### What you have to do
In the entries that follow, the first line to write out is the one containing "MedImages.jl & Typed", and the last is the one containing "Primacy of Clinical". Reproduce that stretch exactly, with nothing before or after it.

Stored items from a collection
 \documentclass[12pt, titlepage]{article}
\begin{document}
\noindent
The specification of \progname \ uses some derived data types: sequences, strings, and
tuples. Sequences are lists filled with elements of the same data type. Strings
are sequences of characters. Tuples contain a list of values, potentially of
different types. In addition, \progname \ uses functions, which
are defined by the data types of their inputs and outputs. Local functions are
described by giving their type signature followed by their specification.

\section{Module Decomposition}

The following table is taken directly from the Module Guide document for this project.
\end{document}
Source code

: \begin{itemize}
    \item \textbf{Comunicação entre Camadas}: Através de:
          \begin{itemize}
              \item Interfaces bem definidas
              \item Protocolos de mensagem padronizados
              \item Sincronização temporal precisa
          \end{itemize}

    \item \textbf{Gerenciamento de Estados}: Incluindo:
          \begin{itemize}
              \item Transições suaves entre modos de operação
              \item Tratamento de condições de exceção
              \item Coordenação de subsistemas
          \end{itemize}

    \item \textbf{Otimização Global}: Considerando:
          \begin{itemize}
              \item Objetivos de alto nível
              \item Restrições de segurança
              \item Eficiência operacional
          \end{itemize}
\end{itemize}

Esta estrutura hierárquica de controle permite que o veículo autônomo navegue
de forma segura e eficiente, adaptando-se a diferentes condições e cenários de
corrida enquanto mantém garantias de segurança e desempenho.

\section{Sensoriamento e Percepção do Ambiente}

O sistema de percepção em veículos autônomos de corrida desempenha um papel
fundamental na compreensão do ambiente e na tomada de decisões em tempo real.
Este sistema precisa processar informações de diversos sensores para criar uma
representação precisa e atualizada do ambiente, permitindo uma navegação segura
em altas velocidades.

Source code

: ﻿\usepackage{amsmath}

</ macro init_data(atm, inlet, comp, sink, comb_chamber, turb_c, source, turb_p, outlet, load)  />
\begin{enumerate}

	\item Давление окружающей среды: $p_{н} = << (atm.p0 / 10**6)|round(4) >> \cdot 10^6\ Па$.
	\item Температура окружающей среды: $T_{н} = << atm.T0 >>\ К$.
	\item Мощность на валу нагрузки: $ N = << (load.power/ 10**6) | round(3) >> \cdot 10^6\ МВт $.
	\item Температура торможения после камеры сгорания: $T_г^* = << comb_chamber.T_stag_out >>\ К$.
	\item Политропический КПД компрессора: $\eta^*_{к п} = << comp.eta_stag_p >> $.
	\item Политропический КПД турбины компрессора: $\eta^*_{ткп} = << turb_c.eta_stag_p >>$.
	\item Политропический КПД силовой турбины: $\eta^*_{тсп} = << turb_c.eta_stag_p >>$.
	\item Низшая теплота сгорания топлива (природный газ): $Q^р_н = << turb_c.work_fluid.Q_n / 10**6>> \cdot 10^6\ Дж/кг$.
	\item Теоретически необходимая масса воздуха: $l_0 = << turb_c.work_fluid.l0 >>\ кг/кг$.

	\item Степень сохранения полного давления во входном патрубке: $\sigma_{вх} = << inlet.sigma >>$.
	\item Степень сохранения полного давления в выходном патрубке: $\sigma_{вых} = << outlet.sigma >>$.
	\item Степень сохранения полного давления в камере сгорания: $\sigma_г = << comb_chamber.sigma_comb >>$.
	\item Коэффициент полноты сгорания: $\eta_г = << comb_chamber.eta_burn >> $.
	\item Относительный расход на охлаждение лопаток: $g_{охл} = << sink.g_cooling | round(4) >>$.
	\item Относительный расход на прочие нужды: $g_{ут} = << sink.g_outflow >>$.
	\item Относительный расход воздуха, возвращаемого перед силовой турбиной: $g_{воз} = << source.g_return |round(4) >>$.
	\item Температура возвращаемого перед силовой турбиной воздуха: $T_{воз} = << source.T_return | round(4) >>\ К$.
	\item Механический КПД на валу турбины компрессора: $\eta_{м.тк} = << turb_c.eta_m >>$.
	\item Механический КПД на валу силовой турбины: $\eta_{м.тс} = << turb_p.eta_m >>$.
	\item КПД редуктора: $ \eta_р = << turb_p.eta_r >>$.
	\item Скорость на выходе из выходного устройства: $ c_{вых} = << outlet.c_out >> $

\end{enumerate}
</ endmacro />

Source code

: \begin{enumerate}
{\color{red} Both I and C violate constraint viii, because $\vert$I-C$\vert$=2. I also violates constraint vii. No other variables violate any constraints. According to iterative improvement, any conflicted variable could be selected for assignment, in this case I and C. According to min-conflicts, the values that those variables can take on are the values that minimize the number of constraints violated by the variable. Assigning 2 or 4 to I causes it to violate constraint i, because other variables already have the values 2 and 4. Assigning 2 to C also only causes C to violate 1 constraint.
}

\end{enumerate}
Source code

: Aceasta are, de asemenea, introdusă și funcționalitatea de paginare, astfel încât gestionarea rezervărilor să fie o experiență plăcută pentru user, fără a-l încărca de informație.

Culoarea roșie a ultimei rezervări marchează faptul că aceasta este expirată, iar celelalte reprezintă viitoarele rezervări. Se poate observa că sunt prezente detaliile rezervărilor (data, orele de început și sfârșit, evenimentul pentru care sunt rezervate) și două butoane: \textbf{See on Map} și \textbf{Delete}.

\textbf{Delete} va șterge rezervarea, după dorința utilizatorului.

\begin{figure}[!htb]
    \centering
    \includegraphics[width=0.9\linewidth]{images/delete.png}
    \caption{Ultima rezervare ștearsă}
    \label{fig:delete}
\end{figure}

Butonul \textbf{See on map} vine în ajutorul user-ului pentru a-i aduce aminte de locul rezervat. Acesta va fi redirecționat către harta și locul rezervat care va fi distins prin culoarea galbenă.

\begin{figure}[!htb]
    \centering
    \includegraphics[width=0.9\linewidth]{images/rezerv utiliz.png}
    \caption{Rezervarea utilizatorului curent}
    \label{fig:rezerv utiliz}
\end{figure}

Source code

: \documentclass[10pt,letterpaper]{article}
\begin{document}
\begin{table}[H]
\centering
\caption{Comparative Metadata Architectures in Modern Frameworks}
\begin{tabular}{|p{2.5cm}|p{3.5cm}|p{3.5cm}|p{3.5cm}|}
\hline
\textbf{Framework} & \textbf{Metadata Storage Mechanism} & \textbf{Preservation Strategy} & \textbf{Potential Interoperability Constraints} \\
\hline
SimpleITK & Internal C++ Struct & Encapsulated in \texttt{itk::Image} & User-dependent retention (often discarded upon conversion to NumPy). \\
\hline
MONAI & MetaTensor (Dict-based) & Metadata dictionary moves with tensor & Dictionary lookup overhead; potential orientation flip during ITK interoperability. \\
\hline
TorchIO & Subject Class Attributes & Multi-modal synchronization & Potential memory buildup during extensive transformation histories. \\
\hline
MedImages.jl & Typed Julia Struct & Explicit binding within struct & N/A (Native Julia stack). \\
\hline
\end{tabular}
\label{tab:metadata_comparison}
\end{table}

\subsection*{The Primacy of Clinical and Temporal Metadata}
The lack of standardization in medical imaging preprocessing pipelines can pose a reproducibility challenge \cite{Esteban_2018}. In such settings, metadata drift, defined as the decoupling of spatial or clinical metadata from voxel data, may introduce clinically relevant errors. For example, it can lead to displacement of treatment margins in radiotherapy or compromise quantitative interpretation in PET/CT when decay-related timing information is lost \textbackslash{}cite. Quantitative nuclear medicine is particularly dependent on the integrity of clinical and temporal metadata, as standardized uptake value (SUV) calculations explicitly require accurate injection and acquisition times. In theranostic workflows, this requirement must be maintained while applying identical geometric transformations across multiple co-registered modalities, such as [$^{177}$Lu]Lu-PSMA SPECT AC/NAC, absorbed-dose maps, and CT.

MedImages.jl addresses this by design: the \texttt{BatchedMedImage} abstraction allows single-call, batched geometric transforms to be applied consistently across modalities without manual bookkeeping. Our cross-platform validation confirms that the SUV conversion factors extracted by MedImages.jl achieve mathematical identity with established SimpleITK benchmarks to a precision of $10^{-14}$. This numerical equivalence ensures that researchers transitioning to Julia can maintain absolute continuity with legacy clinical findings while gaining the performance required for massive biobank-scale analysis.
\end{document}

### Expected output
MedImages.jl & Typed Julia Struct & Explicit binding within struct & N/A (Native Julia stack). \\
\hline
\end{tabular}
\label{tab:metadata_comparison}
\end{table}

\subsection*{The Primacy of Clinical and Temporal Metadata}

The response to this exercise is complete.